(Document images with source code)
Content starts

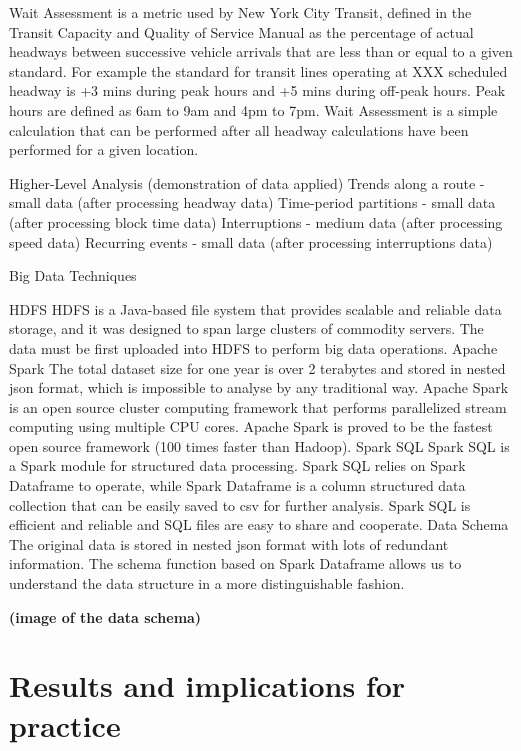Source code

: \documentclass[12pt]{report}
\begin{document}
Wait Assessment is a metric used by New York City Transit, defined in the Transit Capacity and Quality of Service Manual as the percentage of actual headways between successive vehicle arrivals that are less than or equal to a given standard.  For example the standard for transit lines operating at XXX scheduled headway is +3 mins during peak hours and +5 mins during off-peak hours.  Peak hours are defined as 6am to 9am and 4pm to 7pm.  Wait Assessment is a simple calculation that can be performed after all headway calculations have been performed for a given location.


Higher-Level Analysis (demonstration of data applied)
Trends along a route - small data (after processing headway data)
Time-period partitions - small data (after processing block time data)
Interruptions - medium data (after processing speed data)
Recurring events - small data (after processing interruptions data)

Big Data Techniques

HDFS
HDFS is a Java-based file system that provides scalable and reliable data storage, and it was designed to span large clusters of commodity servers.
The data must be first uploaded into HDFS to perform big data operations.
Apache Spark 
The total dataset size for one year is over 2 terabytes and stored in nested json format, which is impossible to analyse by any traditional way.
Apache Spark is an open source cluster computing framework that performs parallelized stream computing using multiple CPU cores. Apache Spark is proved to be the fastest open source framework (100 times faster than Hadoop).
Spark SQL
Spark SQL is a Spark module for structured data processing.  Spark SQL relies on Spark Dataframe to operate, while Spark Dataframe is a column structured data collection that can be easily saved to csv for further analysis. 
Spark SQL is efficient and reliable and SQL files are easy to share and cooperate.
Data Schema
The original data is stored in nested json format with lots of redundant information.
The schema function based on Spark Dataframe allows us to understand the data structure in a more distinguishable fashion.


\textbf{(image of the data schema)}

\section{Results and implications for practice}
\end{document}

Content ends

**WHAT IS NEEDED:** What is needed is every line from the data above that includes the string "Dataframe", copied out.

**WRITTEN SOLUTION:**
Spark SQL is a Spark module for structured data processing.  Spark SQL relies on Spark Dataframe to operate, while Spark Dataframe is a column structured data collection that can be easily saved to csv for further analysis. 
The schema function based on Spark Dataframe allows us to understand the data structure in a more distinguishable fashion.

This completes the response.